A phishing story, aka why I need to write a mobile version of Flagfox

Over the past year or so, a few different people have requested I add Mobile Firefox support to Flagfox. My response was always the same: I’d like to, but I don’t own an Android device and can’t really afford get the hardware I’d need to develop for mobile. I recently decided to change that by directly asking my users if they’d like to donate towards Flagfox development, including a mobile version. The response was quite encouraging. I’ve gotten a few hundred small contributions and a few larger ones. I’m not exactly rich now, but I now own a mid-range Android phone and a small tablet. I will be starting on work towards getting Flagfox working in Mobile Firefox at some point soon. If anyone would like to be notified of when I have an alpha or a beta ready for testing, follow this blog or me on Twitter.

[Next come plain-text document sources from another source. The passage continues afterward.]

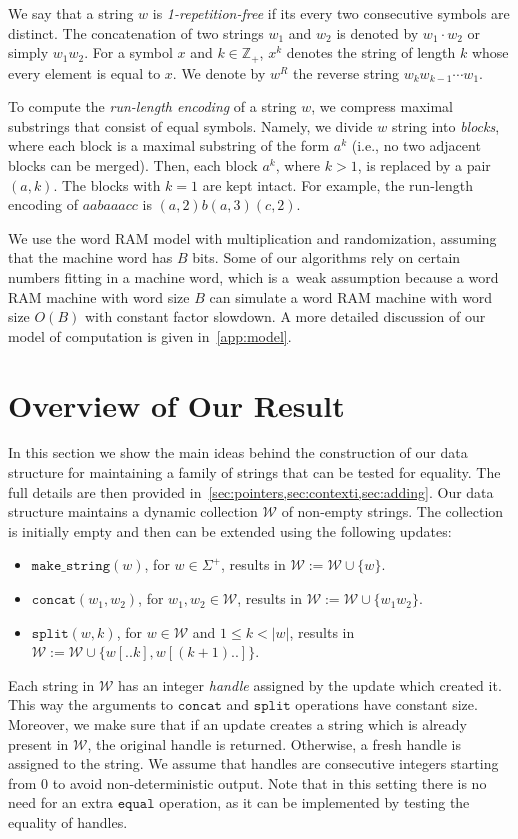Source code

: \documentclass[a4paper]{article}
\theoremstyle{remark}
\newcommand{\makeop}{\mathtt{make\_string}}
\newcommand{\eqop}{\mathtt{equal}}
\newcommand{\concop}{\mathtt{concat}}
\newcommand{\splitop}{\mathtt{split}}
\newcommand{\str}{w}
\newcommand{\mword}{B}
\newcommand{\coll}{\mathcal{W}}
\begin{document}
We say that a string $\str$ is \emph{1-repetition-free} if its every two consecutive symbols are distinct.
The concatenation of two strings $\str_1$ and $\str_2$ is denoted by $\str_1 \cdot \str_2$ or simply $\str_1 \str_2$.
For a symbol $x$ and $k \in \mathbb{Z}_{+}$, $x^k$ denotes the string of length $k$ whose every element is equal to $x$.
We denote by $\str^R$ the reverse string $w_kw_{k-1}\cdots w_1$.





To compute the \emph{run-length encoding} of a string $\str$, we compress maximal substrings that consist of equal symbols.
Namely, we divide $\str$ string into \emph{blocks}, where each block is a maximal substring of the form $a^k$ (i.e., no two adjacent blocks can be merged).
Then, each block $a^k$, where $k > 1$, is replaced by a pair $(a, k)$.
The blocks with $k=1$ are kept intact.
For example, the run-length encoding of $aabaaacc$ is $(a,2)b(a,3)(c,2)$.

We use the word RAM model with multiplication and randomization, assuming that the machine word has $\mword$ bits.
Some of our algorithms rely on certain numbers fitting in a machine word, which is a~weak
assumption because a word RAM machine with word size $\mword$ can simulate a word RAM machine
with word size $O(\mword)$ with constant factor slowdown.
A more detailed discussion of our model of computation is given in~\cref{app:model}.

\section{Overview of Our Result}\label{sec:collection}
In this section we show the main ideas behind the construction of our data structure
for maintaining a family of strings that can be tested for equality.
The full details are then provided in~\cref{sec:pointers,sec:contexti,sec:adding}.
Our data structure maintains a dynamic collection $\coll$ of non-empty strings.
The collection is initially empty and then can be extended using the following updates:
\begin{itemize}
  \item $\makeop(\str)$, for $\str\in \Sigma^+$, results in $\coll:=\coll\cup \{\str\}$.
   \item $\concop(\str_1,\str_2)$, for $\str_1,\str_2\in \coll$, results in $\coll:=\coll\cup \{\str_1\str_2\}$.
  \item $\splitop(\str,k)$, for $\str\in \coll$ and $1\leq k<|\str|$, results in
    $\coll:=\coll\cup \{\str[..k], \str[(k + 1)..]\}$.
\end{itemize}
Each string in $\coll$ has an integer \emph{handle} assigned by the update which created it.
This way the arguments to $\concop$ and $\splitop$ operations have constant size.
Moreover, we make sure that if an update creates a string which is already present in $\coll$, the original handle is returned.
Otherwise, a fresh handle is assigned to the string. We assume that handles are consecutive integers starting from $0$
to avoid non-deterministic output.
Note that in this setting there is no need for an extra $\eqop$ operation, as it can be implemented by
testing the equality of handles.
\end{document}
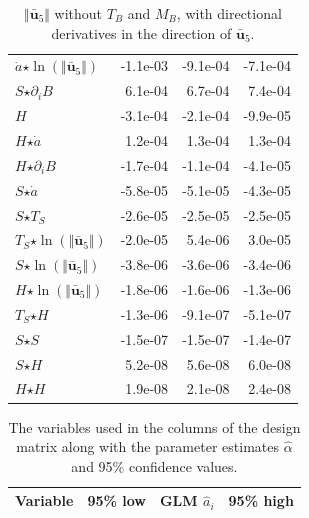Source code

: \begin{table}[H]
\begin{tabular}{l|r|r|r}
  $\dot{a}$$ \star $$\ln\left( \Vert \bar{\mathbf{u}}_{5} \Vert \right)$ & -1.1e-03 & -9.1e-04 & -7.1e-04 \\
  $S$$ \star $$\partial_i B$ & 6.1e-04 & 6.7e-04 & 7.4e-04 \\
  $H$ & -3.1e-04 & -2.1e-04 & -9.9e-05 \\
  $H$$ \star $$\dot{a}$ & 1.2e-04 & 1.3e-04 & 1.3e-04 \\
  $H$$ \star $$\partial_i B$ & -1.7e-04 & -1.1e-04 & -4.1e-05 \\
  $S$$ \star $$\dot{a}$ & -5.8e-05 & -5.1e-05 & -4.3e-05 \\
  $S$$ \star $$T_S$ & -2.6e-05 & -2.5e-05 & -2.5e-05 \\
  \color{red}$T_S$$ \star $$\ln\left( \Vert \bar{\mathbf{u}}_{5} \Vert \right)$ & \color{red}-2.0e-05 & \color{red}5.4e-06 & \color{red}3.0e-05 \\
  $S$$ \star $$\ln\left( \Vert \bar{\mathbf{u}}_{5} \Vert \right)$ & -3.8e-06 & -3.6e-06 & -3.4e-06 \\
  $H$$ \star $$\ln\left( \Vert \bar{\mathbf{u}}_{5} \Vert \right)$ & -1.8e-06 & -1.6e-06 & -1.3e-06 \\
  $T_S$$ \star $$H$ & -1.3e-06 & -9.1e-07 & -5.1e-07 \\
  $S$$ \star $$S$ & -1.5e-07 & -1.5e-07 & -1.4e-07 \\
  $S$$ \star $$H$ & 5.2e-08 & 5.6e-08 & 6.0e-08 \\
  $H$$ \star $$H$ & 1.9e-08 & 2.1e-08 & 2.4e-08 \\
\end{tabular}
  \caption[]{\normalsize $\Vert \mathbf{\bar{u}}_5 \Vert$ without $T_B$ and $M_B$, with directional derivatives in the direction of $\mathbf{\bar{u}}_5$.}
\end{table}

\newpage

\begin{table}[H]
\centering
\begin{tabular}{l|r|r|r}
  \textbf{Variable} & \textbf{95\% low} & \textbf{GLM} $\hat{a}_i$ & \textbf{95\% high} \\
  \hline
\end{tabular}
  \caption[]{\normalsize The variables used in the columns of the design matrix along with the parameter estimates $\hat{\alpha}$ and 95\% confidence values.}
\end{table}

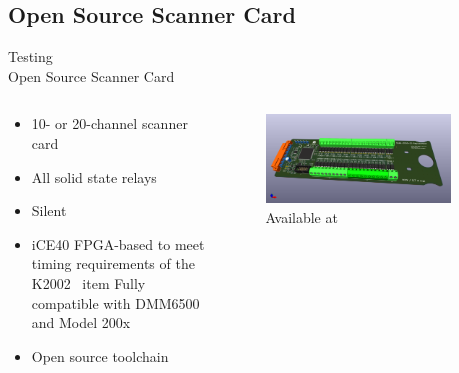 \documentclass[color={accentcolor=1b}, authorontitle=true]{tudabeamer}
\begin{document}
\subsection{Open Source Scanner Card}
\begin{frame}{Testing \\\textnormal{\small{Open Source Scanner Card}}}
    \begin{columns}[T] %
        \begin{column}{.48\textwidth}
            \begin{itemize}
                \item 10- or 20-channel scanner card
                \item All solid state relays
                \item Silent
                \item iCE40 FPGA-based to meet timing requirements of the K2002
                \ item Fully compatible with DMM6500 and Model 200x
                \item Open source toolchain
            \end{itemize}

        \end{column}
        \hfill
        \begin{column}{.48\textwidth}
            \begin{figure}[h]
                \includegraphics[width=0.9\textwidth]{images/scanner_card.png}
                \caption{Available at \cite{scan2000}}
            \end{figure}
        \end{column}
    \end{columns}
\end{frame}
\end{document}
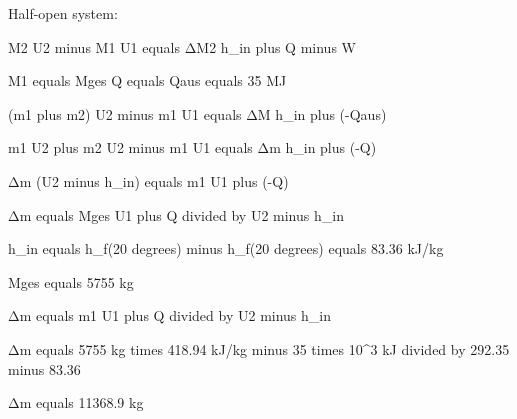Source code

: Half-open system:  

M2 U2 minus M1 U1 equals ΔM2 h_in plus Q minus W  

M1 equals Mges  
Q equals Qaus equals 35 MJ  

(m1 plus m2) U2 minus m1 U1 equals ΔM h_in plus (-Qaus)  

m1 U2 plus m2 U2 minus m1 U1 equals Δm h_in plus (-Q)  

Δm (U2 minus h_in) equals m1 U1 plus (-Q)  

Δm equals Mges U1 plus Q divided by U2 minus h_in  

h_in equals h_f(20 degrees) minus h_f(20 degrees) equals 83.36 kJ/kg  

Mges equals 5755 kg  

Δm equals m1 U1 plus Q divided by U2 minus h_in  

Δm equals 5755 kg times 418.94 kJ/kg minus 35 times 10^3 kJ divided by 292.35 minus 83.36  

Δm equals 11368.9 kg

Today, I shall tell you a story. This is not fiction; I kid you not, this happened today. I have had my new phone for about a week now. I ended up going with one locked into Verizon because I didn’t want to pay the extra $80 needed for an unlocked phone only to probably end up going with them for coverage. I could tell you another story of how many hours of being on hold and getting the run-around it took to actually get the damn thing set up and another call to get texting working, but this story here is about phishing.

Today, I got a text message. I am a new Verizon Wireless customer, and here in my inbox was a text “from” Verizon Wireless telling me to review my account payments after a recent service disruption. It’s highly unlikely that the attacker knew that I had any recent service issue, but it is an amusing coincidence. This message contained a URL to a site on a raw IP address, in the form of “http​://​255.255.​255.255/verizon​.com/​wireless/” (with a real IP address). I looked at this and laughed. If this were my mother’s new phone, her bank account could now be empty.